● Records contained in a dataset:
▶

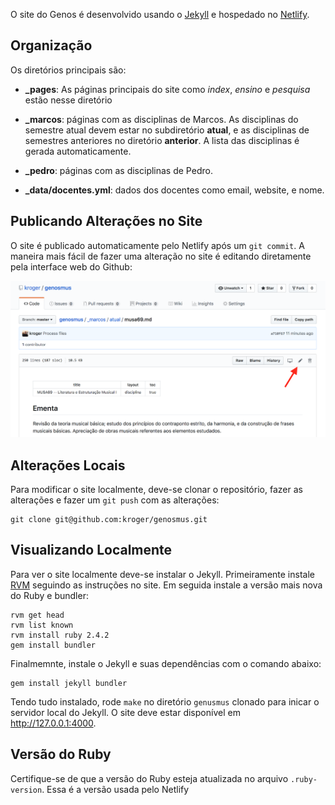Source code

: O site do Genos é desenvolvido usando o [Jekyll](https://jekyllrb.com)
e hospedado no [Netlify](https://app.netlify.com).

## Organização

Os diretórios principais são:

- **_pages**: As páginas principais do site como *index*, *ensino* e *pesquisa* estão nesse diretório

- **_marcos**: páginas com as disciplinas de Marcos.
  As disciplinas do semestre atual devem estar no subdiretório **atual**,
  e as disciplinas de semestres anteriores no diretório **anterior**.
  A lista das disciplinas é gerada automaticamente.

- **_pedro**: páginas com as disciplinas de Pedro.

- **_data/docentes.yml**: dados dos docentes como email, website, e nome.

## Publicando Alterações no Site

O site é publicado automaticamente pelo Netlify após um `git commit`.
A maneira mais fácil de fazer uma alteração no site é editando diretamente
pela interface web do Github:

![](img/editar.png)

## Alterações Locais

Para modificar o site localmente, deve-se clonar o repositório, fazer as alterações
e fazer um `git push` com as alterações:

	git clone git@github.com:kroger/genosmus.git
   
## Visualizando Localmente

Para ver o site localmente deve-se instalar o Jekyll. Primeiramente instale 
[RVM](https://rvm.io) seguindo as instruções no site. Em seguida instale
a versão mais nova do Ruby e bundler:

	rvm get head
	rvm list known
	rvm install ruby 2.4.2
	gem install bundler


Finalmemnte, instale o Jekyll e suas dependências com o comando abaixo:

	gem install jekyll bundler

Tendo tudo instalado, rode `make` no diretório `genusmus` clonado
para inicar o servidor local do Jekyll. O site deve
estar disponível em http://127.0.0.1:4000.


## Versão do Ruby

Certifique-se de que a versão do Ruby esteja atualizada no arquivo
`.ruby-version`. Essa é a versão usada pelo Netlify
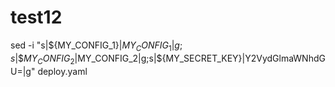 # test12

sed -i "s|\${MY_CONFIG_1}|$MY_CONFIG_1|g;s|\${MY_CONFIG_2}|$MY_CONFIG_2|g;s|\${MY_SECRET_KEY}|Y2VydGlmaWNhdGU=|g" deploy.yaml
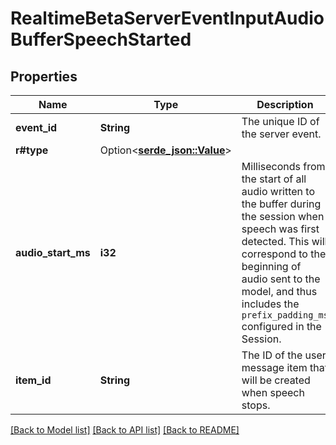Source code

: # RealtimeBetaServerEventInputAudioBufferSpeechStarted

## Properties

Name | Type | Description | Notes
------------ | ------------- | ------------- | -------------
**event_id** | **String** | The unique ID of the server event. | 
**r#type** | Option<[**serde_json::Value**](.md)> |  | 
**audio_start_ms** | **i32** | Milliseconds from the start of all audio written to the buffer during the  session when speech was first detected. This will correspond to the  beginning of audio sent to the model, and thus includes the  `prefix_padding_ms` configured in the Session.  | 
**item_id** | **String** | The ID of the user message item that will be created when speech stops.  | 

[[Back to Model list]](../README.md#documentation-for-models) [[Back to API list]](../README.md#documentation-for-api-endpoints) [[Back to README]](../README.md)


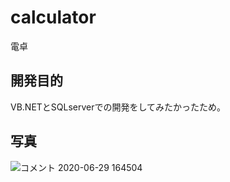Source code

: # calculator

電卓

## 開発目的
VB.NETとSQLserverでの開発をしてみたかったため。

## 写真
![コメント 2020-06-29 164504](https://user-images.githubusercontent.com/56381794/85988259-c0d79200-ba29-11ea-9ab4-631ddf449385.png)
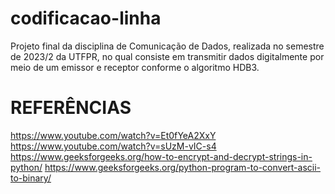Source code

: # codificacao-linha
Projeto final da disciplina de Comunicação de Dados, realizada no semestre de 2023/2 da UTFPR, no qual consiste em transmitir dados digitalmente por meio de um emissor e receptor conforme o algoritmo HDB3.

# REFERÊNCIAS

https://www.youtube.com/watch?v=Et0fYeA2XxY
https://www.youtube.com/watch?v=sUzM-vIC-s4
https://www.geeksforgeeks.org/how-to-encrypt-and-decrypt-strings-in-python/
https://www.geeksforgeeks.org/python-program-to-convert-ascii-to-binary/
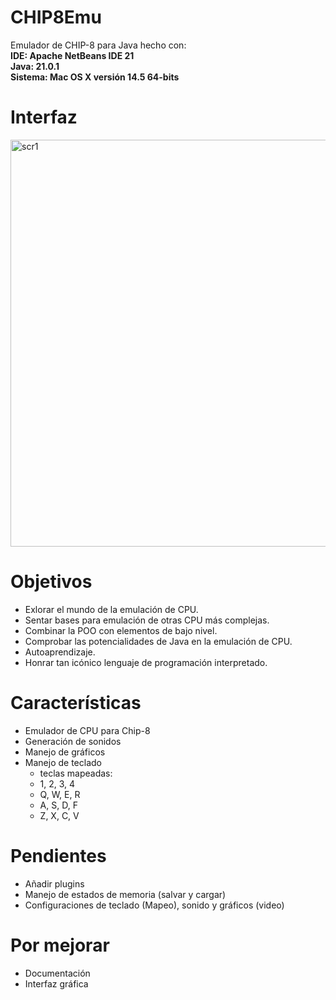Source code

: # CHIP8Emu
Emulador de CHIP-8 para Java hecho con: <br><b>IDE: Apache NetBeans IDE 21
<br>Java: 21.0.1
<br>Sistema: Mac OS X versión 14.5 64-bits</b></br>
# Interfaz
<img width="651" alt="scr1" src="https://github.com/user-attachments/assets/cbe20248-b883-4a09-bb63-37aaf40a0277">

# Objetivos
- Exlorar el mundo de la emulación de CPU.
- Sentar bases para emulación de otras CPU más complejas.
- Combinar la POO con elementos de bajo nivel.
- Comprobar las potencialidades de Java en la emulación de CPU.
- Autoaprendizaje.
- Honrar tan icónico lenguaje de programación interpretado.

# Características 
- Emulador de CPU para Chip-8
- Generación de sonidos
- Manejo de gráficos
- Manejo de teclado
  - teclas mapeadas:
  - 1, 2, 3, 4
  - Q, W, E, R
  - A, S, D, F
  - Z, X, C, V

# Pendientes
- Añadir plugins
- Manejo de estados de memoria (salvar y cargar)
- Configuraciones de teclado (Mapeo), sonido y gráficos (video)

# Por mejorar
- Documentación
- Interfaz gráfica

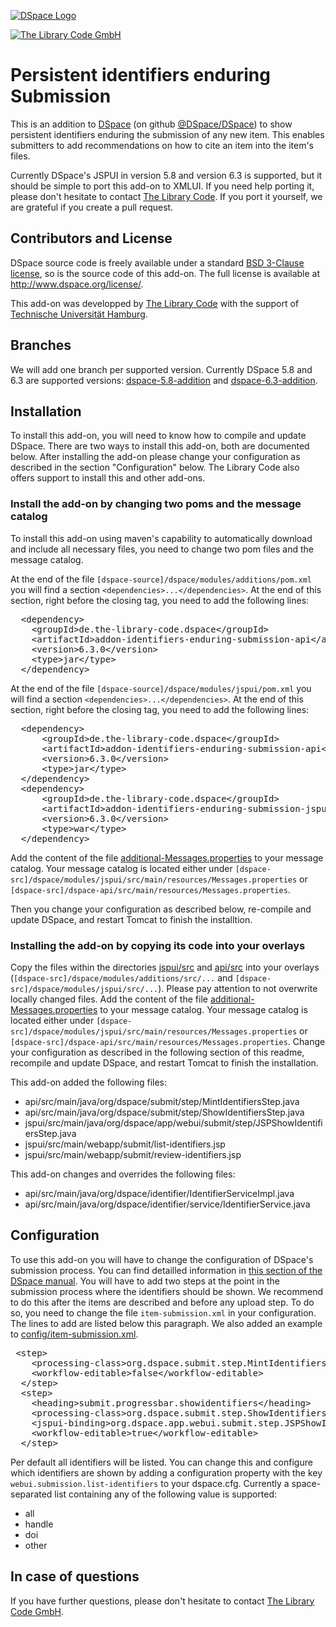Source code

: [![DSpace Logo](https://the-library-code.de/dspace_logo.png)](http://www.dspace.org)

[![The Library Code GmbH](https://the-library-code.de/the_library_code_gmbh.png)](https://www.the-library-code.de)

# Persistent identifiers enduring Submission

This is an addition to [DSpace](http://www.dspace.org) (on github [@DSpace/DSpace](https://github.com/DSpace/DSpace)) to show persistent identifiers enduring the submission of any new item. This enables submitters to add recommendations on how to cite an item into the item's files.

Currently DSpace's JSPUI in version 5.8 and version 6.3 is supported, but it should be simple to port this add-on to XMLUI. If you need help porting it, please don't hesitate to contact [The Library Code](https://www.the-library-code.de). If you port it yourself, we are grateful if you create a pull request.

## Contributors and License

DSpace source code is freely available under a standard [BSD 3-Clause license](https://opensource.org/licenses/BSD-3-Clause), so is the source code of this add-on. The full license is available at http://www.dspace.org/license/.

This add-on was developped by [The Library Code](https://www.the-library-code.de) with the support of [Technische Universität Hamburg](https://www.tuhh.de).

## Branches

We will add one branch per supported version. Currently DSpace 5.8 and 6.3 are supported versions: [dspace-5.8-addition](https://github.com/the-library-code/identifiers-enduring-submission/tree/dspace-5.8-addition) and [dspace-6.3-addition](https://github.com/the-library-code/identifiers-enduring-submission/tree/dspace-6.3-addition).

## Installation

To install this add-on, you will need to know how to compile and update DSpace. There are two ways to install this add-on, both are documented below. After installing the add-on please change your configuration as described in the section "Configuration" below. The Library Code also offers support to install this and other add-ons.

### Install the add-on by changing two poms and the message catalog

To install this add-on using maven's capability to automatically download and include all necessary files, you need to change two pom files and the message catalog.

At the end of the file `[dspace-source]/dspace/modules/additions/pom.xml` you will find a section `<dependencies>...</dependencies>`. At the end of this section, right before the closing tag, you need to add the following lines:

<pre>
  &lt;dependency&gt;
    &lt;groupId&gt;de.the-library-code.dspace&lt;/groupId&gt;
    &lt;artifactId&gt;addon-identifiers-enduring-submission-api&lt;/artifactId&gt;
    &lt;version&gt;6.3.0&lt;/version&gt;
    &lt;type&gt;jar&lt;/type&gt;
  &lt;/dependency&gt;
</pre>

At the end of the file `[dspace-source]/dspace/modules/jspui/pom.xml` you will find a section `<dependencies>...</dependencies>`. At the end of this section, right before the closing tag, you need to add the following lines:

<pre>
  &lt;dependency&gt;
      &lt;groupId&gt;de.the-library-code.dspace&lt;/groupId&gt;
      &lt;artifactId&gt;addon-identifiers-enduring-submission-api&lt;/artifactId&gt;
      &lt;version&gt;6.3.0&lt;/version&gt;
      &lt;type&gt;jar&lt;/type&gt;
  &lt;/dependency&gt;
  &lt;dependency&gt;
      &lt;groupId&gt;de.the-library-code.dspace&lt;/groupId&gt;
      &lt;artifactId&gt;addon-identifiers-enduring-submission-jspui&lt;/artifactId&gt;
      &lt;version&gt;6.3.0&lt;/version&gt;
      &lt;type&gt;war&lt;/type&gt;
  &lt;/dependency&gt;
</pre>

Add the content of the file [additional-Messages.properties](https://github.com/the-library-code/identifiers-enduring-submission/blob/dspace-6.3-addition/additional-Messages.properties) to your message catalog. Your message catalog is located either under `[dspace-src]/dspace/modules/jspui/src/main/resources/Messages.properties` or `[dspace-src]/dspace-api/src/main/resources/Messages.properties`.

Then you change your configuration as described below, re-compile and update DSpace, and restart Tomcat to finish the installtion.

### Installing the add-on by copying its code into your overlays

Copy the files within the directories [jspui/src](https://github.com/the-library-code/identifiers-enduring-submission/tree/dspace-6.3-addition/jspui/src) and [api/src](https://github.com/the-library-code/identifiers-enduring-submission/tree/dspace-6.3-addition/api/src) into your overlays (`[dspace-src]/dspace/modules/additions/src/...` and `[dspace-src]/dspace/modules/jspui/src/...`). Please pay attention to not overwrite locally changed files. Add the content of the file [additional-Messages.properties](https://github.com/the-library-code/identifiers-enduring-submission/blob/dspace-6.3-addition/additional-Messages.properties) to your message catalog. Your message catalog is located either under `[dspace-src]/dspace/modules/jspui/src/main/resources/Messages.properties` or `[dspace-src]/dspace-api/src/main/resources/Messages.properties`. Change your configuration as described in the following section of this readme, recompile and update DSpace, and restart Tomcat to finish the installation.

This add-on added the following files:

 * api/src/main/java/org/dspace/submit/step/MintIdentifiersStep.java
 * api/src/main/java/org/dspace/submit/step/ShowIdentifiersStep.java
 * jspui/src/main/java/org/dspace/app/webui/submit/step/JSPShowIdentifiersStep.java 
 * jspui/src/main/webapp/submit/list-identifiers.jsp
 * jspui/src/main/webapp/submit/review-identifiers.jsp

This add-on changes and overrides the following files:

  * api/src/main/java/org/dspace/identifier/IdentifierServiceImpl.java
  * api/src/main/java/org/dspace/identifier/service/IdentifierService.java


## Configuration

To use this add-on you will have to change the configuration of DSpace's submission process. You can find detailled information in [this section of the DSpace manual](https://wiki.duraspace.org/display/DSDOC6x/Submission+User+Interface). You will have to add two steps at the point in the submission process where the identifiers should be shown. We recommend to do this after the items are described and before any upload step. To do so, you need to change the file `item-submission.xml` in your configuration. The lines to add are listed below this paragraph. We also added an example to [config/item-submission.xml](https://github.com/the-library-code/identifiers-enduring-submission/blob/dspace-6.3-addition/config/item-submission.xml#L210-L226).

<pre>
 &lt;step&gt;
	&lt;processing-class&gt;org.dspace.submit.step.MintIdentifiersStep&lt;/processing-class&gt;
	&lt;workflow-editable&gt;false&lt;/workflow-editable&gt;
  &lt;/step&gt;
  &lt;step&gt;
	&lt;heading&gt;submit.progressbar.showidentifiers&lt;/heading&gt;
	&lt;processing-class&gt;org.dspace.submit.step.ShowIdentifiersStep&lt;/processing-class&gt;
	&lt;jspui-binding&gt;org.dspace.app.webui.submit.step.JSPShowIdentifiersStep&lt;/jspui-binding&gt;
	&lt;workflow-editable&gt;true&lt;/workflow-editable&gt;
  &lt;/step&gt; 
</pre>

Per default all identifiers will be listed. You can change this and configure which identifiers are shown by adding a configuration property with the key `webui.submission.list-identifiers` to your dspace.cfg. Currently a space-separated list containing any of the following value is supported:

 * all
 * handle
 * doi
 * other

## In case of questions

If you have further questions, please don't hesitate to contact [The Library Code GmbH](https://www.the-library-code.de).
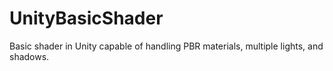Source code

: # UnityBasicShader
Basic shader in Unity capable of handling PBR materials, multiple lights, and shadows.
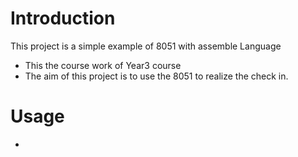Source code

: # Introduction
This project is a simple example of 8051 with assemble Language

- This the course work of Year3 course 
- The aim of this project is to use the 8051 to realize the check in.

# Usage 
- 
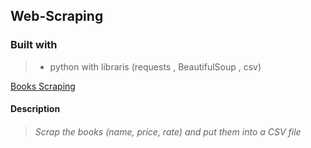 ## Web-Scraping

### Built with
> - python with libraris (requests , BeautifulSoup , csv)

[Books Scraping](https://github.com/SamirHendawy/web-scraping/tree/main/books%20scraping)
#### Description
> ###### Scrap the books (name, price, rate) and put them into a CSV file 
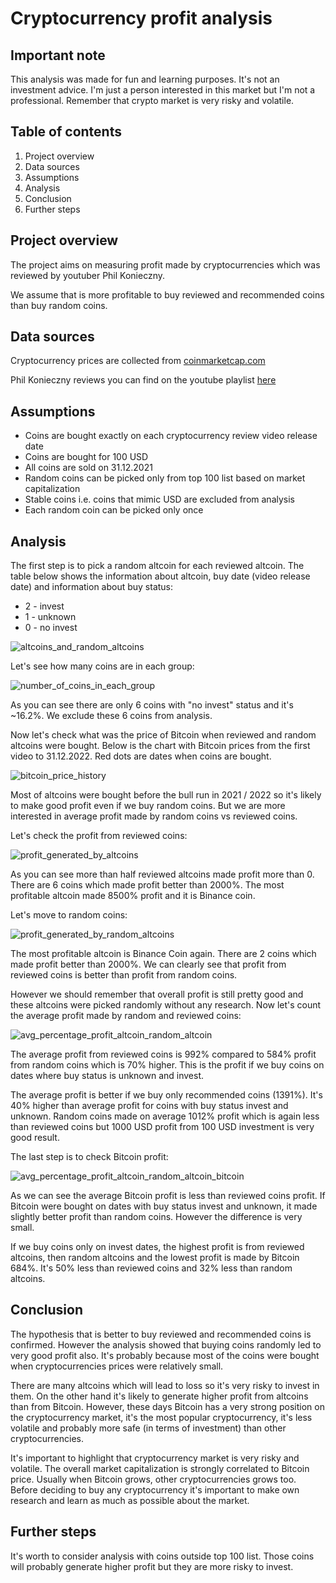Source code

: # Cryptocurrency profit analysis

## Important note
<p>
This analysis was made for fun and learning purposes. It's not an investment advice.
I'm just a person interested in this market but I'm not a professional. 
Remember that crypto market is very risky and volatile.
</p>

## Table of contents
1. Project overview
2. Data sources
3. Assumptions
4. Analysis
5. Conclusion
6. Further steps

## Project overview 
<p>
The project aims on measuring profit made by cryptocurrencies which was reviewed
by youtuber Phil Konieczny. 
</p>
<p>
We assume that is more profitable to buy reviewed and recommended coins than buy random coins.
</p>

## Data sources
<p>
Cryptocurrency prices are collected from <a href="https://coinmarketcap.com/">
coinmarketcap.com
</a>
</p>
<p>
Phil Konieczny reviews you can find on the youtube playlist <a href=
"https://www.youtube.com/playlist?list=PL03G2FwOuZrwCdUdhiYJvWAIkoSezpEQs">here</a>
</p>

## Assumptions
<ul>
<li>Coins are bought exactly on each cryptocurrency review video release date</li>
<li>Coins are bought for 100 USD</li>
<li>All coins are sold on 31.12.2021</li>
<li>Random coins can be picked only from top 100 list based on market capitalization</li>
<li>Stable coins i.e. coins that mimic USD are excluded from analysis</li>
<li>Each random coin can be picked only once</li>
</ul>

## Analysis
<p>
The first step is to pick a random altcoin for each reviewed altcoin. 
The table below shows the information about altcoin, buy date (video release date)
and information about buy status:
</p>
<ul>
<li>2 - invest</li>
<li>1 - unknown</li>
<li>0 - no invest</li>
</ul>

![altcoins_and_random_altcoins](./img/altcoins_and_random_altcoins.png)

<p>
Let's see how many coins are in each group:
</p>

![number_of_coins_in_each_group](./img/number_of_coins_in_each_group.png)

<p>
As you can see there are only 6 coins with "no invest" status and it's ~16.2%.
We exclude these 6 coins from analysis.
</p>
<p>
Now let's check what was the price of Bitcoin when reviewed and random altcoins were bought.
Below is the chart with Bitcoin prices from the first video to 31.12.2022. Red 
dots are dates when coins are bought.
</p>

![bitcoin_price_history](./img/bitcoin_price_history.png)

<p>Most of altcoins were bought before the bull run in 2021 / 2022 so 
it's likely to make good profit even if we buy random coins. But we are more 
interested in average profit made by random coins vs reviewed coins.</p>

<p>
Let's check the profit from reviewed coins:
</p>

![profit_generated_by_altcoins](./img/profit_generated_by_altcoins.png)

<p>
As you can see more than half reviewed altcoins made profit more than 0. 
There are 6 coins which made profit better than 2000%. The most profitable altcoin
made 8500% profit and it is Binance coin. 
</p>
<p>
Let's move to random coins:
</p>

![profit_generated_by_random_altcoins](./img/profit_generated_by_random_altcoins.png)

<p>
The most profitable altcoin is Binance Coin again. There are 2 coins which made profit
better than 2000%. We can clearly see that profit from reviewed coins is better than 
profit from random coins. 
</p>
<p>
However we should remember that overall profit is still pretty good
and these altcoins were picked randomly without any research. Now let's count the
average profit made by random and reviewed coins:
</p>

![avg_percentage_profit_altcoin_random_altcoin](./img/avg_percentage_profit_altcoin_random_altcoin.png)

<p>
The average profit from reviewed coins is 992% compared to 584% profit from random coins
which is 70% higher. This is the profit if we buy coins on dates where buy status is 
unknown and invest.
</p>
<p>
The average profit is better if we buy only recommended coins (1391%). 
It's 40% higher than average profit for coins with buy status invest and unknown.
Random coins made on average 1012% profit which is again less than reviewed coins but 
1000 USD profit from 100 USD investment is very good result.
</p>
<p>
The last step is to check Bitcoin profit:
</p>

![avg_percentage_profit_altcoin_random_altcoin_bitcoin](./img/avg_percentage_profit_altcoin_random_altcoin_bitcoin.png)

<p>
As we can see the average Bitcoin profit is less than reviewed coins profit.
If Bitcoin were bought on dates with buy status invest and unknown, it made 
slightly better profit than random coins. However the difference is very small.
</p>
<p>
If we buy coins only on invest dates, the highest profit is from reviewed altcoins, 
then random altcoins and the lowest profit is made by Bitcoin 684%.
It's 50% less than reviewed coins and 32% less than random altcoins.
</p>

## Conclusion
<p>
The hypothesis that is better to buy reviewed and recommended coins is confirmed.
However the analysis showed that buying coins randomly led to very good profit also.
It's probably because most of the coins were bought when cryptocurrencies prices
were relatively small.
</p>
<p>
There are many altcoins which will lead to loss so it's very risky to invest in them.
On the other hand it's likely to generate higher profit from altcoins than from Bitcoin. 
However, these days Bitcoin has a very strong position on the cryptocurrency market, it's the 
most popular cryptocurrency, it's less volatile and probably more safe 
(in terms of investment) than other cryptocurrencies.
</p>
<p>
It's important to highlight that cryptocurrency market is very risky and volatile.
The overall market capitalization is strongly correlated to Bitcoin price. Usually
when Bitcoin grows, other cryptocurrencies grows too. Before deciding to buy
any cryptocurrency it's important to make own research and learn as much as possible 
about the market.
</p>

## Further steps
It's worth to consider analysis with coins outside top 100 list. Those coins will 
probably generate higher profit but they are more risky to invest.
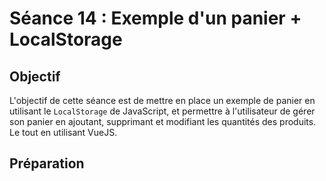 # Séance 14 : Exemple d'un panier + LocalStorage

## Objectif

L'objectif de cette séance est de mettre en place un exemple de panier en utilisant le `LocalStorage` de JavaScript, et permettre à l'utilisateur de gérer son panier en ajoutant, supprimant et modifiant les quantités des produits. Le tout en utilisant VueJS.

## Préparation

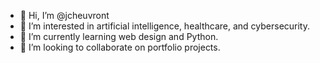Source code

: - 👋 Hi, I’m @jcheuvront
- 👀 I’m interested in artificial intelligence, healthcare, and cybersecurity.
- 🌱 I’m currently learning web design and Python.
- 💞️ I’m looking to collaborate on portfolio projects.

<!---
jcheuvront/jcheuvront is a ✨ special ✨ repository because its `README.md` (this file) appears on your GitHub profile.
You can click the Preview link to take a look at your changes.
--->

◀

● TASK BRIEF:
Please return every line in the data that includes the string "update".

● ANSWER FOR THIS EXERCISE:
To install this add-on, you will need to know how to compile and update DSpace. There are two ways to install this add-on, both are documented below. After installing the add-on please change your configuration as described in the section "Configuration" below. The Library Code also offers support to install this and other add-ons.
Then you change your configuration as described below, re-compile and update DSpace, and restart Tomcat to finish the installtion.
Copy the files within the directories [jspui/src](https://github.com/the-library-code/identifiers-enduring-submission/tree/dspace-6.3-addition/jspui/src) and [api/src](https://github.com/the-library-code/identifiers-enduring-submission/tree/dspace-6.3-addition/api/src) into your overlays (`[dspace-src]/dspace/modules/additions/src/...` and `[dspace-src]/dspace/modules/jspui/src/...`). Please pay attention to not overwrite locally changed files. Add the content of the file [additional-Messages.properties](https://github.com/the-library-code/identifiers-enduring-submission/blob/dspace-6.3-addition/additional-Messages.properties) to your message catalog. Your message catalog is located either under `[dspace-src]/dspace/modules/jspui/src/main/resources/Messages.properties` or `[dspace-src]/dspace-api/src/main/resources/Messages.properties`. Change your configuration as described in the following section of this readme, recompile and update DSpace, and restart Tomcat to finish the installation.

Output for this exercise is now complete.